> **BRIEF**
Whatever pictures appear, omit them, and repeat the data below exactly.

########################################

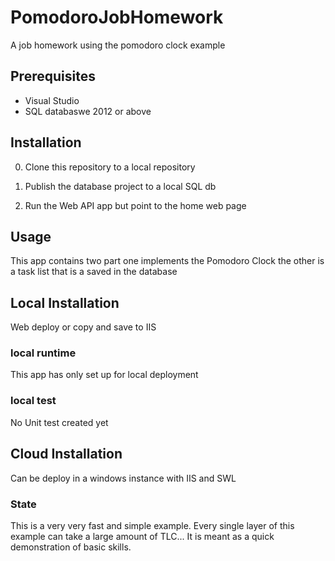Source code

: # PomodoroJobHomework
A job homework using the pomodoro clock example

## Prerequisites
* Visual Studio
* SQL databaswe 2012 or above

## Installation
0. Clone this repository to a local repository

0. Publish the database project to a local SQL db

0. Run the Web API app but point to the home web page 

## Usage
This app contains two part one implements the Pomodoro Clock the other is a task list that is a saved in the database

## Local Installation
Web deploy or copy and save to IIS

### local runtime
This app has only set up for local deployment

### local test
No Unit test created yet

## Cloud Installation
Can be deploy in a windows instance with IIS and SWL

### State
This is a very very fast and simple example. Every single layer of this example can take a large amount of TLC... It is meant as a quick 
demonstration of basic skills.
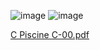 ![image](https://user-images.githubusercontent.com/95627071/214837945-306c91c7-da15-4970-8985-698627ffaffd.png) ![image](https://user-images.githubusercontent.com/95627071/214838009-c471c42f-d167-4992-819e-2330cc9f8249.png)

[C Piscine C-00.pdf](https://github.com/ouzkand/42-piscine/files/10509524/C.Piscine.C-00.pdf)
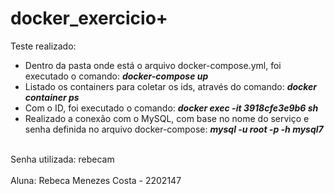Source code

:# docker_exercicio+
Teste realizado:
 - Dentro da pasta onde está o arquivo docker-compose.yml, foi executado o comando: <b><i>docker-compose up</i></b><br>
 - Listado os containers para coletar os ids, através do comando: <b><i>docker container ps</i></b><br>
 - Com o ID, foi executado o comando: <b><i>docker exec -it 3918cfe3e9b6 sh</i></b><br>
 - Realizado a conexão com o MySQL, com base no nome do serviço e senha definida no arquivo docker-compose: <b><i>mysql -u root -p -h mysql7 <br></i></b>
<br>
Senha utilizada: rebecam
<br><br>
Aluna: Rebeca Menezes Costa - 2202147
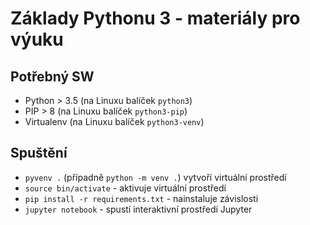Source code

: # Základy Pythonu 3 - materiály pro výuku

## Potřebný SW

- Python > 3.5 (na Linuxu balíček `python3`)
- PIP > 8 (na Linuxu balíček `python3-pip`)
- Virtualenv (na Linuxu balíček `python3-venv`)

## Spuštění

- `pyvenv .` (případně `python -m venv .`) vytvoří virtuální prostředí
- `source bin/activate` - aktivuje virtuální prostředí
- `pip install -r requirements.txt` - nainstaluje závislosti
- `jupyter notebook` - spustí interaktivní prostředí Jupyter
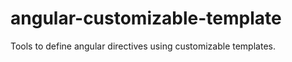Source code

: angular-customizable-template
=============================

Tools to define angular directives using customizable templates.
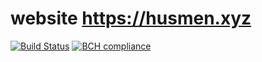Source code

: # website https://husmen.xyz
[![Build Status](https://travis-ci.com/husmen/website.svg?branch=master)](https://travis-ci.com/husmen/website)
[![BCH compliance](https://bettercodehub.com/edge/badge/husmen/website?branch=master)](https://bettercodehub.com/)
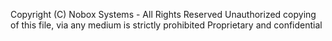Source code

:Copyright (C) Nobox Systems - All Rights Reserved
Unauthorized copying of this file, via any medium is strictly prohibited
Proprietary and confidential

########################################

> **RESULT OF THIS EXERCISE**
Source code

: # PomodoroJobHomework
A job homework using the pomodoro clock example

## Prerequisites
* Visual Studio
* SQL databaswe 2012 or above

## Installation
0. Clone this repository to a local repository

0. Publish the database project to a local SQL db

0. Run the Web API app but point to the home web page 

## Usage
This app contains two part one implements the Pomodoro Clock the other is a task list that is a saved in the database

## Local Installation
Web deploy or copy and save to IIS

### local runtime
This app has only set up for local deployment

### local test
No Unit test created yet

## Cloud Installation
Can be deploy in a windows instance with IIS and SWL

### State
This is a very very fast and simple example. Every single layer of this example can take a large amount of TLC... It is meant as a quick 
demonstration of basic skills.
 ![image](https://user-images.githubusercontent.com/95627071/214837945-306c91c7-da15-4970-8985-698627ffaffd.png) ![image](https://user-images.githubusercontent.com/95627071/214838009-c471c42f-d167-4992-819e-2330cc9f8249.png)

[C Piscine C-00.pdf](https://github.com/ouzkand/42-piscine/files/10509524/C.Piscine.C-00.pdf)
Source code

:# docker_exercicio+
Teste realizado:
 - Dentro da pasta onde está o arquivo docker-compose.yml, foi executado o comando: <b><i>docker-compose up</i></b><br>
 - Listado os containers para coletar os ids, através do comando: <b><i>docker container ps</i></b><br>
 - Com o ID, foi executado o comando: <b><i>docker exec -it 3918cfe3e9b6 sh</i></b><br>
 - Realizado a conexão com o MySQL, com base no nome do serviço e senha definida no arquivo docker-compose: <b><i>mysql -u root -p -h mysql7 <br></i></b>
<br>
Senha utilizada: rebecam
<br><br>
Aluna: Rebeca Menezes Costa - 2202147
Source code

: # Základy Pythonu 3 - materiály pro výuku

## Potřebný SW

- Python > 3.5 (na Linuxu balíček `python3`)
- PIP > 8 (na Linuxu balíček `python3-pip`)
- Virtualenv (na Linuxu balíček `python3-venv`)

## Spuštění

- `pyvenv .` (případně `python -m venv .`) vytvoří virtuální prostředí
- `source bin/activate` - aktivuje virtuální prostředí
- `pip install -r requirements.txt` - nainstaluje závislosti
- `jupyter notebook` - spustí interaktivní prostředí Jupyter
Source code

: angular-customizable-template
=============================

Tools to define angular directives using customizable templates.
Source code

: # website https://husmen.xyz
[![Build Status](https://travis-ci.com/husmen/website.svg?branch=master)](https://travis-ci.com/husmen/website)
[![BCH compliance](https://bettercodehub.com/edge/badge/husmen/website?branch=master)](https://bettercodehub.com/)
Source code

:Copyright (C) Nobox Systems - All Rights Reserved
Unauthorized copying of this file, via any medium is strictly prohibited
Proprietary and confidential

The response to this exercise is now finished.